### TRY IT
Every line with "Exercise" in it should be copied from the data.

### DATASET RECORDS
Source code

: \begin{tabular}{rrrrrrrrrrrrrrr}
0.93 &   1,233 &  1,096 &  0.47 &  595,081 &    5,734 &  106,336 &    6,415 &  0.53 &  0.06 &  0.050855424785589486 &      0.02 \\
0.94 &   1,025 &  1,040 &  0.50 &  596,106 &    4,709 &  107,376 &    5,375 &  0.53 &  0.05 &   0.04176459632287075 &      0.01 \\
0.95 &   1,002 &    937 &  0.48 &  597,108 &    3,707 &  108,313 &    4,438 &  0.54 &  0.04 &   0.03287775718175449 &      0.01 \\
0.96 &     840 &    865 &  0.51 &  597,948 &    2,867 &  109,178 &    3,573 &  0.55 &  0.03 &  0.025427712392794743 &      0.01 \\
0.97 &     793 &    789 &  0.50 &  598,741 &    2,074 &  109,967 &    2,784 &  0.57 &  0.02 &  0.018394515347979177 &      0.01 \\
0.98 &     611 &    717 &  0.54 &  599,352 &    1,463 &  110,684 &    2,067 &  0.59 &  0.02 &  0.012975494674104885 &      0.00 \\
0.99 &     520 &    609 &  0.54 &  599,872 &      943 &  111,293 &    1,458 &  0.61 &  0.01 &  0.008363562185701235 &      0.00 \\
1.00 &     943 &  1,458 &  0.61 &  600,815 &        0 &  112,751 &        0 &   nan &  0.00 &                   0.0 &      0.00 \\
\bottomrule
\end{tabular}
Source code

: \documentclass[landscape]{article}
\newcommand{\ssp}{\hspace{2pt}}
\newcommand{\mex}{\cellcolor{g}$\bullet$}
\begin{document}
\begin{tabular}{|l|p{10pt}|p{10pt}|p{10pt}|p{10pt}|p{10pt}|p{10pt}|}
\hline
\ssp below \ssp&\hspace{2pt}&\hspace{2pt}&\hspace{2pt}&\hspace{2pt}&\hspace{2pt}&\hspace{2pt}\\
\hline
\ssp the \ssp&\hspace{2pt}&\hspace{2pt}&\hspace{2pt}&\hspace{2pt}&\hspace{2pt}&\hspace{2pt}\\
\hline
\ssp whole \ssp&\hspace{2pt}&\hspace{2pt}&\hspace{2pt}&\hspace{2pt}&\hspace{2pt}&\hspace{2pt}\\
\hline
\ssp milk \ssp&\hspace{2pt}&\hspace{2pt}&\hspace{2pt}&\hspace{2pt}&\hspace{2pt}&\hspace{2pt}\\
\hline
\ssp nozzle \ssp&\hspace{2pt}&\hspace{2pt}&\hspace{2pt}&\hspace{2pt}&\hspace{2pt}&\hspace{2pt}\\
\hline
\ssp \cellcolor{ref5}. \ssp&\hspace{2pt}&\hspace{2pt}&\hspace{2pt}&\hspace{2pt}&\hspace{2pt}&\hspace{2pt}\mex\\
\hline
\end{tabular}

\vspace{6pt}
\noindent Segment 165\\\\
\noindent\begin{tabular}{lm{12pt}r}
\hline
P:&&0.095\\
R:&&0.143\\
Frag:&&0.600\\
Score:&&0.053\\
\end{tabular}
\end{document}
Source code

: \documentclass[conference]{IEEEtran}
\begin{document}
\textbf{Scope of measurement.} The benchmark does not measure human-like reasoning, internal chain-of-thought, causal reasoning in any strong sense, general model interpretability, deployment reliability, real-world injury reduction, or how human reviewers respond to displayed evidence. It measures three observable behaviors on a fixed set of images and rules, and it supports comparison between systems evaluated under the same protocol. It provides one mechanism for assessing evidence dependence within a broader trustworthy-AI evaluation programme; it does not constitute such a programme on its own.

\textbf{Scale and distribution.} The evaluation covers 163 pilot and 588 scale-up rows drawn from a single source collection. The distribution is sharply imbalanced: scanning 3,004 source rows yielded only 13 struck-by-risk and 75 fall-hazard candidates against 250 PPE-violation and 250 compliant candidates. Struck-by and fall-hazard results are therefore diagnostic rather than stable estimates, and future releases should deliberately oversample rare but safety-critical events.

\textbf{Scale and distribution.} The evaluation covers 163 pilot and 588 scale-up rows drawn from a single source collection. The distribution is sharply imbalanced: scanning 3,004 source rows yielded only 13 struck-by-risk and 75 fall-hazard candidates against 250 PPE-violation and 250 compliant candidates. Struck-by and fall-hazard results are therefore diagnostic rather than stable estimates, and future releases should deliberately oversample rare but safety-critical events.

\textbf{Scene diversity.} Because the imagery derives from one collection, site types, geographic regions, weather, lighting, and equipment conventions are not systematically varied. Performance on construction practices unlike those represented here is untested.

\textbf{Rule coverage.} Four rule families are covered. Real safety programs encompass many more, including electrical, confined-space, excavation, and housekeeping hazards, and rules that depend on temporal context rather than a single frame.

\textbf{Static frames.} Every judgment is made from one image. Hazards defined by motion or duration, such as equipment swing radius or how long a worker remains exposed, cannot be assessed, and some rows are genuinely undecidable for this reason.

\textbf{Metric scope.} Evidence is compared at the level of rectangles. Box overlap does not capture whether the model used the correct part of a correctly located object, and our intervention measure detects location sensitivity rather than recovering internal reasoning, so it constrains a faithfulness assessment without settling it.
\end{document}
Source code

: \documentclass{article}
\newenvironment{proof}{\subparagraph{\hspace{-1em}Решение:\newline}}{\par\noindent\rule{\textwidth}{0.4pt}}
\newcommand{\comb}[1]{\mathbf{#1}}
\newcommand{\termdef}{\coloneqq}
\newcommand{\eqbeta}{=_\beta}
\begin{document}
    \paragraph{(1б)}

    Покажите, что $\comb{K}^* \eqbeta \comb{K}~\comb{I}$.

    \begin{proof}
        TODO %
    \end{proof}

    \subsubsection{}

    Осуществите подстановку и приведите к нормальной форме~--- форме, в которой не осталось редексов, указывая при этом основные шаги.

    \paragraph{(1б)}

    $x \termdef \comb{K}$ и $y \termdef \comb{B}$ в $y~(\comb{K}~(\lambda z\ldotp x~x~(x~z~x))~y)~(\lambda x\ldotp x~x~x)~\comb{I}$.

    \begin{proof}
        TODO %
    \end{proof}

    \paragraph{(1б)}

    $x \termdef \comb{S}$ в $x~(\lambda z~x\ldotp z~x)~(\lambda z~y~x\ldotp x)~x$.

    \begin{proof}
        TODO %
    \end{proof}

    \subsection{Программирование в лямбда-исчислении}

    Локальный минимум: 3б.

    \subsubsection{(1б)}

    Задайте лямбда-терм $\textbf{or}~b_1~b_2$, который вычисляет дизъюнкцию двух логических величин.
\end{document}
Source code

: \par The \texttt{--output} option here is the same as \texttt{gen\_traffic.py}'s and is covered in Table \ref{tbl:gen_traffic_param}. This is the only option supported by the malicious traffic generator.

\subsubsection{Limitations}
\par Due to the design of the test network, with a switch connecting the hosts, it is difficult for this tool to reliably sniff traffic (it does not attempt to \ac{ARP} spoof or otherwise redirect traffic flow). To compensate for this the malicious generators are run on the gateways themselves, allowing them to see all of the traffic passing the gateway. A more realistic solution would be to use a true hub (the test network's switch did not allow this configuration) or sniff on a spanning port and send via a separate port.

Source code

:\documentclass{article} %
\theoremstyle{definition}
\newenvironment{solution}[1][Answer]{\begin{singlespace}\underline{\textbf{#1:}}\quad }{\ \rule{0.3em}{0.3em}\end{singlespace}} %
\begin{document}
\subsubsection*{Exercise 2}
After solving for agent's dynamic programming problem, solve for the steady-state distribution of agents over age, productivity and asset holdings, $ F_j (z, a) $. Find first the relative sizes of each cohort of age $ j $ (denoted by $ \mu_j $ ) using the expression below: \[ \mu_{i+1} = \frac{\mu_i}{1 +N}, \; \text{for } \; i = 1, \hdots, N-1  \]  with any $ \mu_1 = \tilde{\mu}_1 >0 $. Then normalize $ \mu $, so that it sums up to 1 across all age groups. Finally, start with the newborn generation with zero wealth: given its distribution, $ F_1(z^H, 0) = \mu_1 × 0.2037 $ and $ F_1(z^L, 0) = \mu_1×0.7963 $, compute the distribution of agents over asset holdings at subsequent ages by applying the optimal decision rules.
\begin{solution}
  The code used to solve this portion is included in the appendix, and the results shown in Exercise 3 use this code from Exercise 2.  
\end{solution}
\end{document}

### RESULT
\subsubsection*{Exercise 2}
  The code used to solve this portion is included in the appendix, and the results shown in Exercise 3 use this code from Exercise 2.  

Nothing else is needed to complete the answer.